Suddenly putting the two sports together doesn’t seem so strange. “It worked better than I thought it would,” Lepe admits. Even the crowds who go to the games seem to like it. Sharing in the highs and lows of adrenalin that the competitors feel.

When the WCBO staged the European Heavyweight Championship in September last year, it received huge publicity in Germany and beyond. Stephen Moss, the chess correspondent heard about it, and having been in the ring once before, he decided to try the sport out himself. “It’s a good discipline,” he says. “But I don’t think I’ll be doing it again. I don’t mind losing at chess, but I do object to being bopped on the nose.”

What started out as word of mouth in the UK soon developed into heavyweight interest. “Brits seem to be amazed by the idea, they really, really like it,” says Andrea. “I think it appeals to their slightly eccentric nature.”

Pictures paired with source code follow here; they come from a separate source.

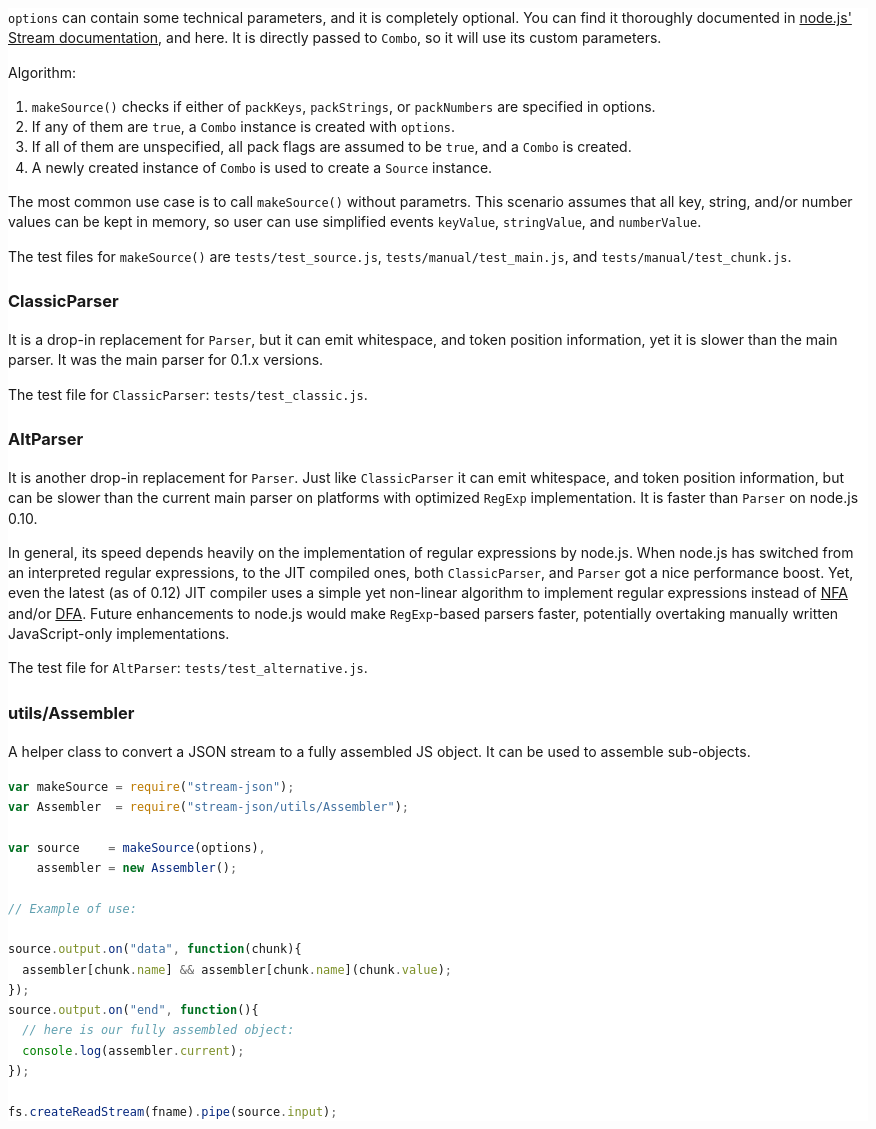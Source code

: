 `options` can contain some technical parameters, and it is completely optional. You can find it thoroughly documented in [node.js' Stream documentation](http://nodejs.org/api/stream.html), and here. It is directly passed to `Combo`, so it will use its custom parameters.

Algorithm:

1. `makeSource()` checks if either of `packKeys`, `packStrings`, or `packNumbers` are specified in options.
  1. If any of them are `true`, a `Combo` instance is created with `options`.
  2. If all of them are unspecified, all pack flags are assumed to be `true`, and a `Combo` is created.
2. A newly created instance of `Combo` is used to create a `Source` instance.

The most common use case is to call `makeSource()` without parametrs. This scenario assumes that all key, string, and/or number values can be kept in memory, so user can use simplified events `keyValue`, `stringValue`, and `numberValue`.

The test files for `makeSource()` are `tests/test_source.js`, `tests/manual/test_main.js`, and `tests/manual/test_chunk.js`.

### ClassicParser

It is a drop-in replacement for `Parser`, but it can emit whitespace, and token position information, yet it is slower than the main parser. It was the main parser for 0.1.x versions.

The test file for `ClassicParser`: `tests/test_classic.js`.

### AltParser

It is another drop-in replacement for `Parser`. Just like `ClassicParser` it can emit whitespace, and token position information, but can be slower than the current main parser on platforms with optimized `RegExp` implementation. It is faster than `Parser` on node.js 0.10.

In general, its speed depends heavily on the implementation of regular expressions by node.js. When node.js has switched from an interpreted regular expressions, to the JIT compiled ones, both `ClassicParser`, and `Parser` got a nice performance boost. Yet, even the latest (as of 0.12) JIT compiler uses a simple yet non-linear algorithm to implement regular expressions instead of [NFA](http://en.wikipedia.org/wiki/Nondeterministic_finite_automaton) and/or [DFA](http://en.wikipedia.org/wiki/Deterministic_finite_automaton). Future enhancements to node.js would make `RegExp`-based parsers faster, potentially overtaking manually written JavaScript-only implementations.

The test file for `AltParser`: `tests/test_alternative.js`.

### utils/Assembler

A helper class to convert a JSON stream to a fully assembled JS object. It can be used to assemble sub-objects.

```js
var makeSource = require("stream-json");
var Assembler  = require("stream-json/utils/Assembler");

var source    = makeSource(options),
    assembler = new Assembler();

// Example of use:

source.output.on("data", function(chunk){
  assembler[chunk.name] && assembler[chunk.name](chunk.value);
});
source.output.on("end", function(){
  // here is our fully assembled object:
  console.log(assembler.current);
});

fs.createReadStream(fname).pipe(source.input);
```


[npm-image]:      https://img.shields.io/npm/v/stream-json.svg
[npm-url]:        https://npmjs.org/package/stream-json
[deps-image]:     https://img.shields.io/david/uhop/stream-json.svg
[deps-url]:       https://david-dm.org/uhop/stream-json
[dev-deps-image]: https://img.shields.io/david/dev/uhop/stream-json.svg
[dev-deps-url]:   https://david-dm.org/uhop/stream-json#info=devDependencies
[travis-image]:   https://img.shields.io/travis/uhop/stream-json.svg
[travis-url]:     https://travis-ci.org/uhop/stream-json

This autumn, the sport might even make its British TV debut—although Lepe’s not dropping his guard on the details. He’ll certainly be hoping that Lennox Lewis is watching, though. The former heavyweight champion is also a talented chess player, as is his former rival, Vitali Klitschko. It’s Lepe’s dream match. “It would be as big as the Rumble in the Jungle,” he says. “We’ll offer them $15million.” It’s a thought, but possibly not one that the retired Lewis is sharing.

For younger competitors starting out in the sport now, though, does the WCBO envisage this kind of prize money? “I don’t know,” says Andrea. “The quality is rising and the interest is spreading, but it may never be a mass-media sport.” All the same, for something that started out as an art show it seems to have made its mark on the sporting world.

As Andrea likes to think, “it’s the biathlon of the 21st century!”